Das Gymnasium soll Schülern eine breite und vertiefte Allgemeinbildung vermitteln, die in der Regel zur Allgemeinen Hochschulreife führt. Voraussetzungen für den Besuch dieser Schulform sind Neugierde und Aufgeschlossenheit für abstrakte Zusammenhänge, eine hohe Konzentrationsfähigkeit, Freude am Lernen, Experimentieren und Beobachten sowie Interesse an literarischen, musischen und künstlerischen Themen.

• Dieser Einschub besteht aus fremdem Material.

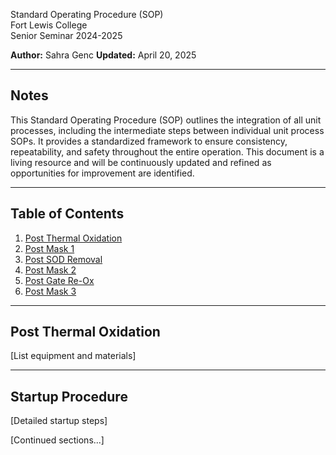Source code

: Standard Operating Procedure (SOP)  
Fort Lewis College  
Senior Seminar 2024-2025

**Author:** Sahra Genc
**Updated:** April 20, 2025

---

## Notes

This Standard Operating Procedure (SOP) outlines the integration of all unit processes, including the intermediate steps between individual unit process SOPs. 
It provides a standardized framework to ensure consistency, repeatability, and safety throughout the entire operation. 
This document is a living resource and will be continuously updated and refined as opportunities for improvement are identified.

---

## Table of Contents

1. [Post Thermal Oxidation](#post-thermal-oxidation)
2. [Post Mask 1](#post-mask-1)
3. [Post SOD Removal](#post-sod-removal)
4. [Post Mask 2](#post-mask-2)
5. [Post Gate Re-Ox](#post-gate-re-ox)
6. [Post Mask 3](#post-mask-3)

---

## Post Thermal Oxidation

[List equipment and materials]

---

## Startup Procedure

[Detailed startup steps]

[Continued sections...]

«Eltern sollten darauf achten, dass das Profil der Schule zu den Interessen ihres Kindes passt», warnt Renate Hendricks, Vorsitzende des Bundeselternrats in St. Augustin. So könne ein in dieser Beziehung nur durchschnittlich begabter Schüler leicht einen Knacks bekommen, wenn er in einem sprachlich ausgerichteten Gymnasium eine dritte Fremdsprache erlernen muss. Er würde sich vielleicht auf einer Schule wohler fühlen, die Mathematik und die Naturwissenschaften Physik und Chemie in den Vordergrund stellt oder die musischen Fächer wie Musik und Kunst. Wirtschaftsgymnasien bieten einen Schwerpunkt in Rechnungswesen, Wirtschafts- und Rechtslehre.

Ein Fall für sich sind die humanistischen Gymnasien, die sich dem klassischen Bildungsideal verpflichtet fühlen und zu deren Unterrichtsstoff neben Latein auch Griechisch gehört. Nach Ansicht ihrer Anhänger sind es aber nicht nur rückwärts gewandte Gründe, die für diese Schulform sprechen: So helfe Latein beim Erlernen anderer Sprachen. Daneben sei das Humanistische Gymnasium aber auch besonders geeignet, «zu einer ausgewogenen Persönlichkeitsbildung beizutragen», heißt es beim Arbeitskreis Humanistisches Gymnasium in München.

Obwohl es in Deutschland inzwischen Dutzende Wege zur Allgemeinen Hochschulreife gibt, bleibt der Besuch des Gymnasiums die klassische Studienvorbereitung. Kürzlich alarmierte allerdings ein Bericht der Industriestaaten-Organisation OECD die Öffentlichkeit, wonach Deutschland bei der Studenten-Quote hinter den internationalen Schnitt zurückgefallen ist. Von Abiturienten- oder Akademikerschwemme kann eigentlich keine Rede mehr sein.